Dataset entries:
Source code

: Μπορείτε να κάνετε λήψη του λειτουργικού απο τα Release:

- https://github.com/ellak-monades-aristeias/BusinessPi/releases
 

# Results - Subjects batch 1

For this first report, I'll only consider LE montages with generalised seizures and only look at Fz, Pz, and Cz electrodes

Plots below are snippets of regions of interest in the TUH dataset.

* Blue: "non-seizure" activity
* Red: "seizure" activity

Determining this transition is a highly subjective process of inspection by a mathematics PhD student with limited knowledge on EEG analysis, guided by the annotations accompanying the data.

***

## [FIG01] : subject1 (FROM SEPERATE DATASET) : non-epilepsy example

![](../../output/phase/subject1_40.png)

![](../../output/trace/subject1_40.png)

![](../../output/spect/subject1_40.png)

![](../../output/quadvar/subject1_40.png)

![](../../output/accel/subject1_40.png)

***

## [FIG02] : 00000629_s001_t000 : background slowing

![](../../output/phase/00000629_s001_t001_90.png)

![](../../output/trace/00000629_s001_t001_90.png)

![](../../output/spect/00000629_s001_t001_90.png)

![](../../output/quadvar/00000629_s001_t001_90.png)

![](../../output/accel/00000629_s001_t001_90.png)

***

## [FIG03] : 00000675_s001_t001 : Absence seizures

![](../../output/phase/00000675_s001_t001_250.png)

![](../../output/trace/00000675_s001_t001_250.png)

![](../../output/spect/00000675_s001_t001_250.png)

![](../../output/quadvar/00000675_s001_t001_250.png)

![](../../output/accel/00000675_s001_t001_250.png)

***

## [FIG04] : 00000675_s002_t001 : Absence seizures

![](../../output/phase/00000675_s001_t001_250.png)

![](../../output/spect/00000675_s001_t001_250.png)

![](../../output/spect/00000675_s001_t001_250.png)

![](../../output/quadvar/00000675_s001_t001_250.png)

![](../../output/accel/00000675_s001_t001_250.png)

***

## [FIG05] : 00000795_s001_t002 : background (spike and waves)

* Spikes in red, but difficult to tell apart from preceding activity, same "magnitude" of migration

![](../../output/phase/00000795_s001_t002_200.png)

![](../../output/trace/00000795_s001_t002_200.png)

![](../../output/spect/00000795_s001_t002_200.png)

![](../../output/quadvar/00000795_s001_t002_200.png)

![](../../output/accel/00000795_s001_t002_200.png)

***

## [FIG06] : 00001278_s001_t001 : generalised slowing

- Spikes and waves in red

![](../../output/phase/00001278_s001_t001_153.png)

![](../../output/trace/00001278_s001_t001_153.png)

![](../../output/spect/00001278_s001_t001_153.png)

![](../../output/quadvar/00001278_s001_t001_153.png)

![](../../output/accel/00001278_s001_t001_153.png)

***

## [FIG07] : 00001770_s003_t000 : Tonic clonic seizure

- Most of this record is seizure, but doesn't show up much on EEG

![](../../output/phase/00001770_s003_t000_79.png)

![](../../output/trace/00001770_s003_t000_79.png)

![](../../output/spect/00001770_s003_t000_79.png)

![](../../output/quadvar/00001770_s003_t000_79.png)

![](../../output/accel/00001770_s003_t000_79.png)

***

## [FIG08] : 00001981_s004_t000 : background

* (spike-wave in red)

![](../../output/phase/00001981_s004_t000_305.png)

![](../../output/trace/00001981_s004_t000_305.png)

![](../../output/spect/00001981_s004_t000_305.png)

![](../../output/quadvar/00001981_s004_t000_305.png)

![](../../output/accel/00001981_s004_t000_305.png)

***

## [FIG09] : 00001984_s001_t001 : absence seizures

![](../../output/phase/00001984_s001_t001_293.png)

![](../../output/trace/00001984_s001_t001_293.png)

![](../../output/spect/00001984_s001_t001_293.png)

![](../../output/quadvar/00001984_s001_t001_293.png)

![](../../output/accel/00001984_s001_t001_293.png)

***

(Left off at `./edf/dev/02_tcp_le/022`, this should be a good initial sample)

§ **What to do**
Nothing is to be left out: set down all the records again exactly.

§ **Solved problem**
Source code

: Μπορείτε να κάνετε λήψη του λειτουργικού απο τα Release:

- https://github.com/ellak-monades-aristeias/BusinessPi/releases
 

# Results - Subjects batch 1

For this first report, I'll only consider LE montages with generalised seizures and only look at Fz, Pz, and Cz electrodes

Plots below are snippets of regions of interest in the TUH dataset.

* Blue: "non-seizure" activity
* Red: "seizure" activity

Determining this transition is a highly subjective process of inspection by a mathematics PhD student with limited knowledge on EEG analysis, guided by the annotations accompanying the data.

***

## [FIG01] : subject1 (FROM SEPERATE DATASET) : non-epilepsy example

![](../../output/phase/subject1_40.png)

![](../../output/trace/subject1_40.png)

![](../../output/spect/subject1_40.png)

![](../../output/quadvar/subject1_40.png)

![](../../output/accel/subject1_40.png)

***

## [FIG02] : 00000629_s001_t000 : background slowing

![](../../output/phase/00000629_s001_t001_90.png)

![](../../output/trace/00000629_s001_t001_90.png)

![](../../output/spect/00000629_s001_t001_90.png)

![](../../output/quadvar/00000629_s001_t001_90.png)

![](../../output/accel/00000629_s001_t001_90.png)

***

## [FIG03] : 00000675_s001_t001 : Absence seizures

![](../../output/phase/00000675_s001_t001_250.png)

![](../../output/trace/00000675_s001_t001_250.png)

![](../../output/spect/00000675_s001_t001_250.png)

![](../../output/quadvar/00000675_s001_t001_250.png)

![](../../output/accel/00000675_s001_t001_250.png)

***

## [FIG04] : 00000675_s002_t001 : Absence seizures

![](../../output/phase/00000675_s001_t001_250.png)

![](../../output/spect/00000675_s001_t001_250.png)

![](../../output/spect/00000675_s001_t001_250.png)

![](../../output/quadvar/00000675_s001_t001_250.png)

![](../../output/accel/00000675_s001_t001_250.png)

***

## [FIG05] : 00000795_s001_t002 : background (spike and waves)

* Spikes in red, but difficult to tell apart from preceding activity, same "magnitude" of migration

![](../../output/phase/00000795_s001_t002_200.png)

![](../../output/trace/00000795_s001_t002_200.png)

![](../../output/spect/00000795_s001_t002_200.png)

![](../../output/quadvar/00000795_s001_t002_200.png)

![](../../output/accel/00000795_s001_t002_200.png)

***

## [FIG06] : 00001278_s001_t001 : generalised slowing

- Spikes and waves in red

![](../../output/phase/00001278_s001_t001_153.png)

![](../../output/trace/00001278_s001_t001_153.png)

![](../../output/spect/00001278_s001_t001_153.png)

![](../../output/quadvar/00001278_s001_t001_153.png)

![](../../output/accel/00001278_s001_t001_153.png)

***

## [FIG07] : 00001770_s003_t000 : Tonic clonic seizure

- Most of this record is seizure, but doesn't show up much on EEG

![](../../output/phase/00001770_s003_t000_79.png)

![](../../output/trace/00001770_s003_t000_79.png)

![](../../output/spect/00001770_s003_t000_79.png)

![](../../output/quadvar/00001770_s003_t000_79.png)

![](../../output/accel/00001770_s003_t000_79.png)

***

## [FIG08] : 00001981_s004_t000 : background

* (spike-wave in red)

![](../../output/phase/00001981_s004_t000_305.png)

![](../../output/trace/00001981_s004_t000_305.png)

![](../../output/spect/00001981_s004_t000_305.png)

![](../../output/quadvar/00001981_s004_t000_305.png)

![](../../output/accel/00001981_s004_t000_305.png)

***

## [FIG09] : 00001984_s001_t001 : absence seizures

![](../../output/phase/00001984_s001_t001_293.png)

![](../../output/trace/00001984_s001_t001_293.png)

![](../../output/spect/00001984_s001_t001_293.png)

![](../../output/quadvar/00001984_s001_t001_293.png)

![](../../output/accel/00001984_s001_t001_293.png)

***

(Left off at `./edf/dev/02_tcp_le/022`, this should be a good initial sample)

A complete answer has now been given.